(Saved entries)
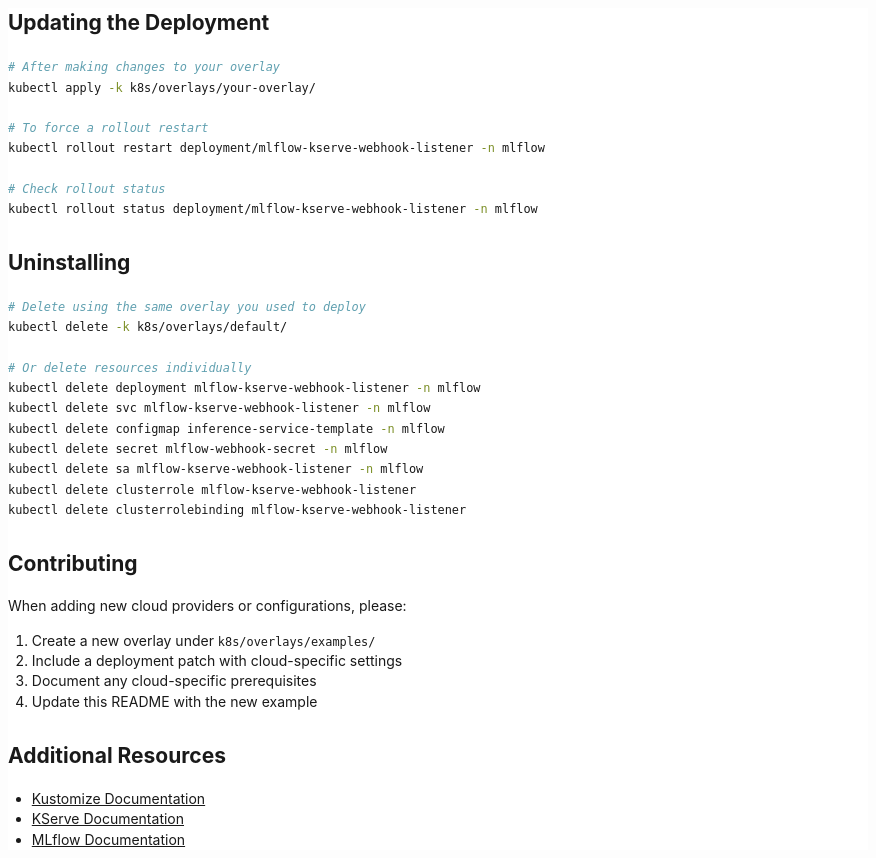 ## Updating the Deployment

```bash
# After making changes to your overlay
kubectl apply -k k8s/overlays/your-overlay/

# To force a rollout restart
kubectl rollout restart deployment/mlflow-kserve-webhook-listener -n mlflow

# Check rollout status
kubectl rollout status deployment/mlflow-kserve-webhook-listener -n mlflow
```

## Uninstalling

```bash
# Delete using the same overlay you used to deploy
kubectl delete -k k8s/overlays/default/

# Or delete resources individually
kubectl delete deployment mlflow-kserve-webhook-listener -n mlflow
kubectl delete svc mlflow-kserve-webhook-listener -n mlflow
kubectl delete configmap inference-service-template -n mlflow
kubectl delete secret mlflow-webhook-secret -n mlflow
kubectl delete sa mlflow-kserve-webhook-listener -n mlflow
kubectl delete clusterrole mlflow-kserve-webhook-listener
kubectl delete clusterrolebinding mlflow-kserve-webhook-listener
```

## Contributing

When adding new cloud providers or configurations, please:

1. Create a new overlay under `k8s/overlays/examples/`
2. Include a deployment patch with cloud-specific settings
3. Document any cloud-specific prerequisites
4. Update this README with the new example

## Additional Resources

- [Kustomize Documentation](https://kustomize.io/)
- [KServe Documentation](https://kserve.github.io/website/)
- [MLflow Documentation](https://mlflow.org/docs/latest/index.html)
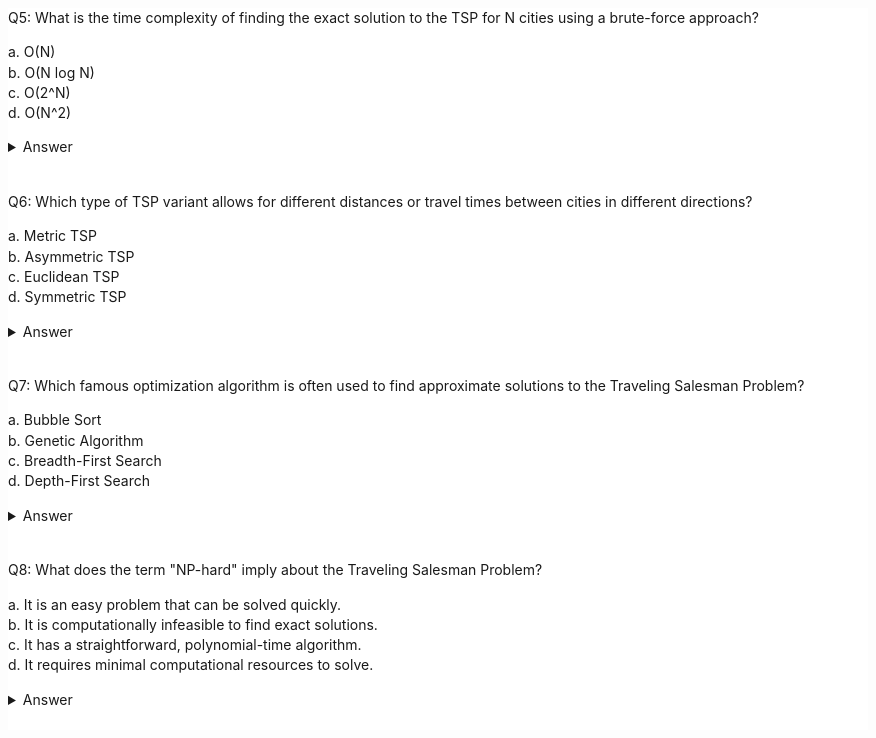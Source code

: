 Q5: What is the time complexity of finding the exact solution to the TSP for N cities using a brute-force approach?

a. O(N) <br>
b. O(N log N) <br>
c. O(2^N) <br>
d. O(N^2)

<details><summary>Answer</summary></details>
<br>

Q6: Which type of TSP variant allows for different distances or travel times between cities in different directions?

a. Metric TSP <br>
b. Asymmetric TSP <br>
c. Euclidean TSP <br>
d. Symmetric TSP

<details><summary>Answer</summary></details>
<br>

Q7: Which famous optimization algorithm is often used to find approximate solutions to the Traveling Salesman Problem?

a. Bubble Sort <br>
b. Genetic Algorithm <br>
c. Breadth-First Search <br>
d. Depth-First Search

<details><summary>Answer</summary></details>
<br>

Q8: What does the term "NP-hard" imply about the Traveling Salesman Problem?

a. It is an easy problem that can be solved quickly. <br>
b. It is computationally infeasible to find exact solutions. <br>
c. It has a straightforward, polynomial-time algorithm. <br>
d. It requires minimal computational resources to solve.

<details><summary>Answer</summary></details>
<br>
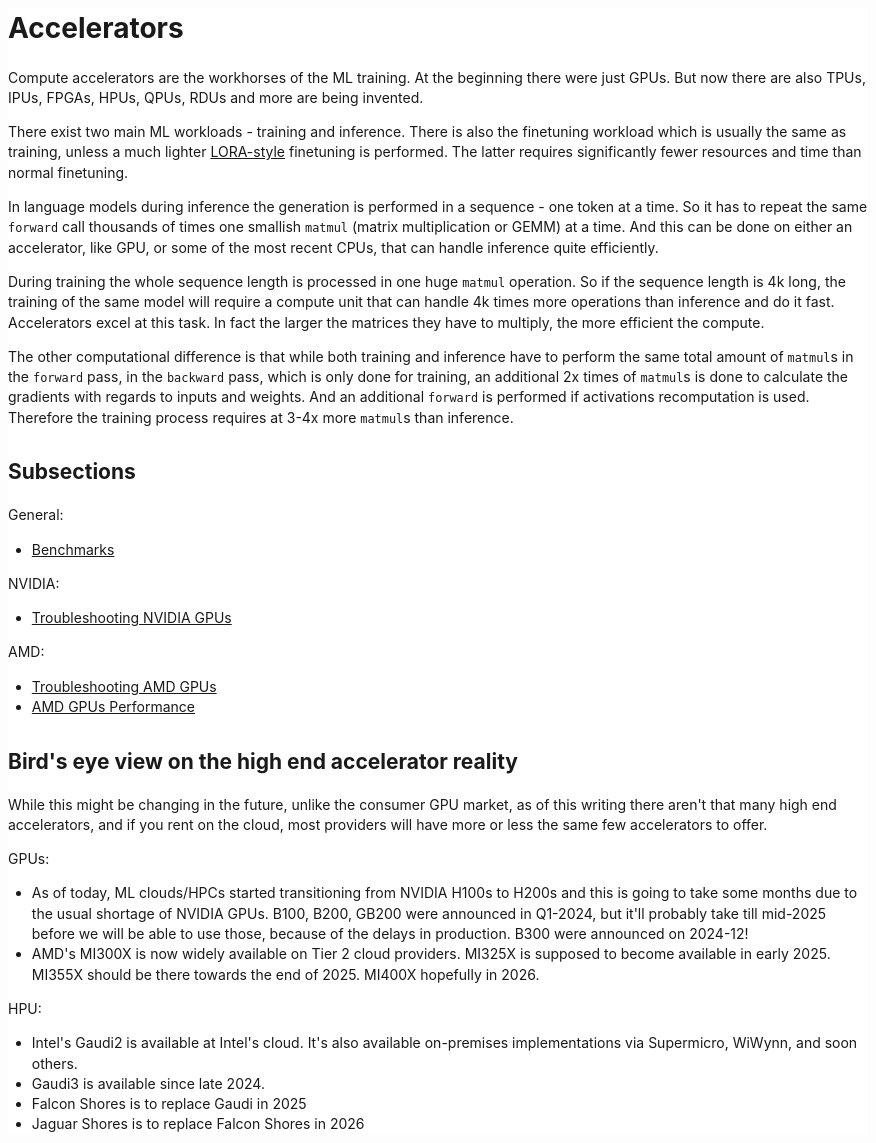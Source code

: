 # Accelerators

Compute accelerators are the workhorses of the ML training. At the beginning there were just GPUs. But now there are also TPUs, IPUs, FPGAs, HPUs, QPUs, RDUs and more are being invented.

There exist two main ML workloads - training and inference. There is also the finetuning workload which is usually the same as training, unless a much lighter [LORA-style](https://arxiv.org/abs/2106.09685) finetuning is performed. The latter requires significantly fewer resources and time than normal finetuning.

In language models during inference the generation is performed in a sequence - one token at a time. So it has to repeat the same `forward` call thousands of times one smallish `matmul` (matrix multiplication or GEMM) at a time. And this can be done on either an accelerator, like GPU, or some of the most recent CPUs, that can handle inference quite efficiently.

During training the whole sequence length is processed in one huge `matmul` operation. So if the sequence length is 4k long, the training of the same model will require a compute unit that can handle 4k times more operations than inference and do it fast. Accelerators excel at this task. In fact the larger the matrices they have to multiply, the more efficient the compute.

The other computational difference is that while both training and inference have to perform the same total amount of `matmul`s in the `forward` pass, in the `backward` pass, which is only done for training, an additional 2x times of `matmul`s is done to calculate the gradients with regards to inputs and weights. And an additional `forward` is performed if activations recomputation is used. Therefore the training process requires at 3-4x more `matmul`s than inference.

## Subsections

General:
- [Benchmarks](benchmarks)

NVIDIA:
- [Troubleshooting NVIDIA GPUs](nvidia/debug.md)

AMD:
- [Troubleshooting AMD GPUs](amd/debug.md)
- [AMD GPUs Performance](amd/performance.md)

## Bird's eye view on the high end accelerator reality

While this might be changing in the future, unlike the consumer GPU market, as of this writing there aren't that many high end accelerators, and if you rent on the cloud, most providers will have more or less the same few accelerators to offer.

GPUs:
- As of today, ML clouds/HPCs started transitioning from NVIDIA H100s to H200s and this is going to take some months due to the usual shortage of NVIDIA GPUs. B100, B200, GB200 were announced in Q1-2024, but it'll probably take till mid-2025 before we will be able to use those, because of the delays in production. B300 were announced on 2024-12!
- AMD's MI300X is now widely available on Tier 2 cloud providers. MI325X is supposed to become available in early 2025. MI355X should be there towards the end of 2025. MI400X hopefully in 2026.

HPU:
- Intel's Gaudi2 is available at Intel's cloud. It's also available on-premises implementations via Supermicro, WiWynn, and soon others.
- Gaudi3 is available since late 2024.
- Falcon Shores is to replace Gaudi in 2025
- Jaguar Shores is to replace Falcon Shores in 2026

__INSTRUCTIONS TO FOLLOW__: In the data above, please extract the lines from the first one through the line with "b. Asymmetric TSP <br>", exactly, and keep pictures out.

__RESULT OF THIS EXERCISE__:
 ## Updating the Deployment

```bash
# After making changes to your overlay
kubectl apply -k k8s/overlays/your-overlay/

# To force a rollout restart
kubectl rollout restart deployment/mlflow-kserve-webhook-listener -n mlflow

# Check rollout status
kubectl rollout status deployment/mlflow-kserve-webhook-listener -n mlflow
```

## Uninstalling

```bash
# Delete using the same overlay you used to deploy
kubectl delete -k k8s/overlays/default/

# Or delete resources individually
kubectl delete deployment mlflow-kserve-webhook-listener -n mlflow
kubectl delete svc mlflow-kserve-webhook-listener -n mlflow
kubectl delete configmap inference-service-template -n mlflow
kubectl delete secret mlflow-webhook-secret -n mlflow
kubectl delete sa mlflow-kserve-webhook-listener -n mlflow
kubectl delete clusterrole mlflow-kserve-webhook-listener
kubectl delete clusterrolebinding mlflow-kserve-webhook-listener
```

## Contributing

When adding new cloud providers or configurations, please:

1. Create a new overlay under `k8s/overlays/examples/`
2. Include a deployment patch with cloud-specific settings
3. Document any cloud-specific prerequisites
4. Update this README with the new example

## Additional Resources

- [Kustomize Documentation](https://kustomize.io/)
- [KServe Documentation](https://kserve.github.io/website/)
- [MLflow Documentation](https://mlflow.org/docs/latest/index.html)
Source code

: Q5: What is the time complexity of finding the exact solution to the TSP for N cities using a brute-force approach?

a. O(N) <br>
b. O(N log N) <br>
c. O(2^N) <br>
d. O(N^2)

<details><summary>Answer</summary></details>
<br>

Q6: Which type of TSP variant allows for different distances or travel times between cities in different directions?

a. Metric TSP <br>
b. Asymmetric TSP <br>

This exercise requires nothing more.